-- Opening Marker --
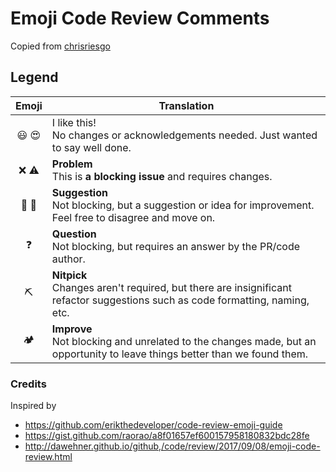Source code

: # Emoji Code Review Comments 
Copied from [chrisriesgo](https://gist.github.com/chrisriesgo/818fe94b4f4720eaf7898ccaa48f94c5)

## Legend

| Emoji                   | Translation |
| :---------------------: | ----- |
| :smiley: :heart_eyes:  | I like this!<br />No changes or acknowledgements needed. Just wanted to say well done. |
| :x: :warning: | **Problem**<br />This is **a blocking issue** and requires changes.|
| :wrench: :art: | **Suggestion**<br />Not blocking, but a suggestion or idea for improvement. Feel free to disagree and move on.
| :question: | **Question**<br />Not blocking, but requires an answer by the PR/code author. |
| :pick: | **Nitpick**<br />Changes aren't required, but there are insignificant refactor suggestions such as code formatting, naming, etc. |
| :camping: | **Improve**<br />Not blocking and unrelated to the changes made, but an opportunity to leave things better than we found them. |

### Credits

Inspired by

* https://github.com/erikthedeveloper/code-review-emoji-guide
* https://gist.github.com/raorao/a8f01657ef600157958180832bdc28fe
* http://dawehner.github.io/github,/code/review/2017/09/08/emoji-code-review.html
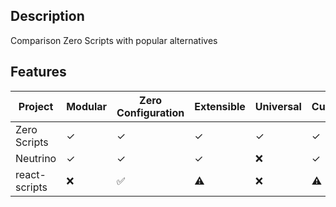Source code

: ## Description

Comparison Zero Scripts with popular alternatives

## Features

| Project | Modular | Zero Configuration | Extensible | Universal | Customizable | Scaffold Applications |
| ------- | ------- | ------------------ | ---------- | --------- | ------------ | ------------ |
| Zero Scripts | ✓ | ✓ | ✓ | ✓ | ✓ | ❌ |
| Neutrino | ✓ | ✓ | ✓ | ❌ | ✓ | ✓ |
| react-scripts | ❌ | ✅ | ⚠ | ❌ | ⚠ | ✅ |

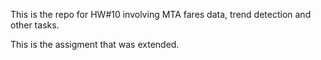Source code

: This is the repo for HW#10 involving MTA fares data, trend detection and other tasks. 

This is the assigment that was extended. 
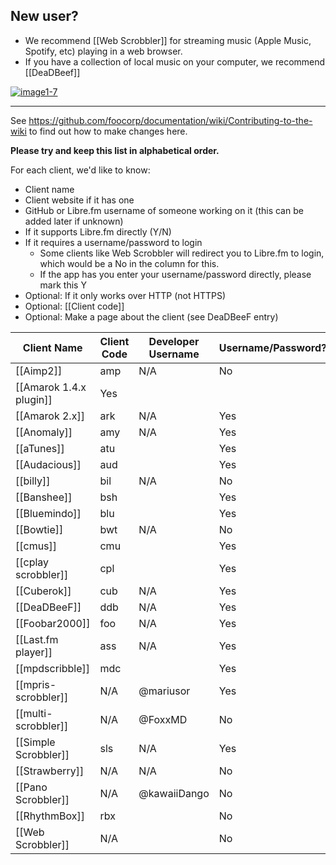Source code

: <!--- 

Please do not make large edits to this page and leave it without the columns it already has.

-->

## New user? 


* We recommend [[Web Scrobbler]] for streaming music (Apple Music, Spotify, etc) playing in a web browser.
* If you have a collection of local music on your computer, we recommend [[DeaDBeef]]

[![image1-7](https://github.com/user-attachments/assets/335a4d8f-7e6e-4de1-b809-b80d8a6516b1)](#)

---

See https://github.com/foocorp/documentation/wiki/Contributing-to-the-wiki to find out how to make changes here.

**Please try and keep this list in alphabetical order.**

For each client, we'd like to know:

* Client name
* Client website if it has one
* GitHub or Libre.fm username of someone working on it (this can be added later if unknown) 
* If it supports Libre.fm directly (Y/N)
* If it requires a username/password to login
  * Some clients like Web Scrobbler will redirect you to Libre.fm to login, which would be a No in the column for this. 
  * If the app has you enter your username/password directly, please mark this Y
* Optional: If it only works over HTTP (not HTTPS)
* Optional: [[Client code]]
* Optional: Make a page about the client (see DeaDBeeF entry)

<!-- Keep URLs reasonable short, link to them if needed) --> 

| Client Name               | Client Code | Developer Username <!-- on libre.fm --> | Username/Password? | HTTP-Only? |
|---------------------------|-------------|-----------------------------------------|--------------------|------------|
| [[Aimp2]]                 | amp         | N/A                                     | No                 | No         |
| [[Amarok 1.4.x plugin]]   | Yes         |                                         |                    | No         |
| [[Amarok 2.x]]            | ark         | N/A                                     | Yes                | No         |
| [[Anomaly]]               | amy         | N/A                                     | Yes                | No         |
| [[aTunes]]                | atu         |                                         | Yes                | No         |
| [[Audacious]]             | aud         |                                         | Yes                | No         |
| [[billy]]                 | bil         | N/A                                     | No                 | No         |
| [[Banshee]]               | bsh         |                                         | Yes                | No         |
| [[Bluemindo]]             | blu         |                                         | Yes                | No         |
| [[Bowtie]]                | bwt         | N/A                                     | No                 | No         |
| [[cmus]]                  | cmu         |                                         | Yes                | No         |
| [[cplay scrobbler]]       | cpl         |                                         | Yes                | No         |
| [[Cuberok]]               | cub         | N/A                                     | Yes                | No         |
| [[DeaDBeeF]]              | ddb         | N/A                                     | Yes                | No         |
| [[Foobar2000]]            | foo         | N/A                                     | Yes                | No         |
| [[Last.fm player]]        | ass         | N/A                                     | Yes                | No         |
| [[mpdscribble]]           | mdc         |                                         | Yes                | No         |
| [[mpris-scrobbler]]       | N/A         | @mariusor                               | Yes                | No         |
| [[multi-scrobbler]]       | N/A         | @FoxxMD                                 | No                 | No         |
| [[Simple Scrobbler]]                  | sls         | N/A                               | Yes        | No        |
| [[Strawberry]]            | N/A         | N/A                                     | No                 | No         |
| [[Pano Scrobbler]]        | N/A         | @kawaiiDango                            | No                 | No         |
| [[RhythmBox]]             | rbx         |                                         | No                 |            |
| [[Web Scrobbler]]         | N/A         |                                         | No                 | No         |

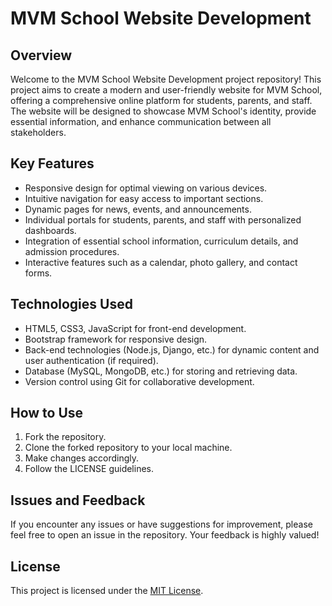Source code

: # MVM School Website Development

## Overview
Welcome to the MVM School Website Development project repository! This project aims to create a modern and user-friendly website for MVM School, offering a comprehensive online platform for students, parents, and staff. The website will be designed to showcase MVM School's identity, provide essential information, and enhance communication between all stakeholders.

## Key Features
- Responsive design for optimal viewing on various devices.
- Intuitive navigation for easy access to important sections.
- Dynamic pages for news, events, and announcements.
- Individual portals for students, parents, and staff with personalized dashboards.
- Integration of essential school information, curriculum details, and admission procedures.
- Interactive features such as a calendar, photo gallery, and contact forms.

## Technologies Used
- HTML5, CSS3, JavaScript for front-end development.
- Bootstrap framework for responsive design.
- Back-end technologies (Node.js, Django, etc.) for dynamic content and user authentication (if required).
- Database (MySQL, MongoDB, etc.) for storing and retrieving data.
- Version control using Git for collaborative development.

## How to Use
1. Fork the repository.
2. Clone the forked repository to your local machine.
3. Make changes accordingly.
4. Follow the LICENSE guidelines.

## Issues and Feedback
If you encounter any issues or have suggestions for improvement, please feel free to open an issue in the repository. Your feedback is highly valued!

## License
This project is licensed under the [MIT License](link-to-license-file).
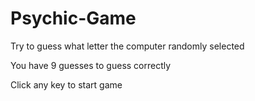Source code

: # Psychic-Game

Try to guess what letter the computer randomly selected

You have 9 guesses to guess correctly

Click any key to start game
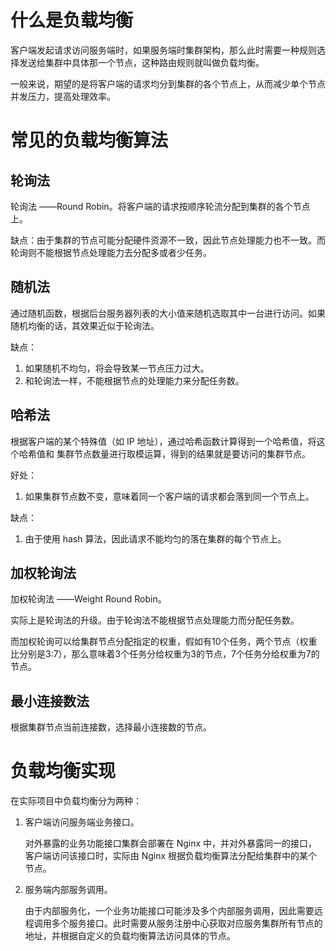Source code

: # 什么是负载均衡

客户端发起请求访问服务端时，如果服务端时集群架构，那么此时需要一种规则选择发送给集群中具体那一个节点，这种路由规则就叫做负载均衡。

一般来说，期望的是将客户端的请求均分到集群的各个节点上，从而减少单个节点并发压力，提高处理效率。



# 常见的负载均衡算法

## 轮询法

轮询法 ——Round Robin。将客户端的请求按顺序轮流分配到集群的各个节点上。

缺点：由于集群的节点可能分配硬件资源不一致，因此节点处理能力也不一致。而轮询则不能根据节点处理能力去分配多或者少任务。



## 随机法
通过随机函数，根据后台服务器列表的大小值来随机选取其中一台进行访问。如果随机均衡的话，其效果近似于轮询法。

缺点：

1. 如果随机不均匀，将会导致某一节点压力过大。
2. 和轮询法一样，不能根据节点的处理能力来分配任务数。



## 哈希法

根据客户端的某个特殊值（如 IP 地址），通过哈希函数计算得到一个哈希值，将这个哈希值和
集群节点数量进行取模运算，得到的结果就是要访问的集群节点。

好处：

1. 如果集群节点数不变，意味着同一个客户端的请求都会落到同一个节点上。

缺点：

1. 由于使用 hash 算法，因此请求不能均匀的落在集群的每个节点上。

   

## 加权轮询法

加权轮询法 ——Weight Round Robin。

实际上是轮询法的升级。由于轮询法不能根据节点处理能力而分配任务数。

而加权轮询可以给集群节点分配指定的权重，假如有10个任务，两个节点（权重比分别是3:7），那么意味着3个任务分给权重为3的节点，7个任务分给权重为7的节点。



## 最小连接数法

根据集群节点当前连接数，选择最小连接数的节点。



# 负载均衡实现

在实际项目中负载均衡分为两种：

1. 客户端访问服务端业务接口。

   对外暴露的业务功能接口集群会部署在 Nginx 中，并对外暴露同一的接口，客户端访问该接口时，实际由 Nginx 根据负载均衡算法分配给集群中的某个节点。

2. 服务端内部服务调用。

   由于内部服务化，一个业务功能接口可能涉及多个内部服务调用，因此需要远程调用多个服务接口。此时需要从服务注册中心获取对应服务集群所有节点的地址，并根据自定义的负载均衡算法访问具体的节点。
-- Closing Marker --
### What is needed
Where a line above contains the word "staff", show that line.

### Answer
Welcome to the MVM School Website Development project repository! This project aims to create a modern and user-friendly website for MVM School, offering a comprehensive online platform for students, parents, and staff. The website will be designed to showcase MVM School's identity, provide essential information, and enhance communication between all stakeholders.
- Individual portals for students, parents, and staff with personalized dashboards.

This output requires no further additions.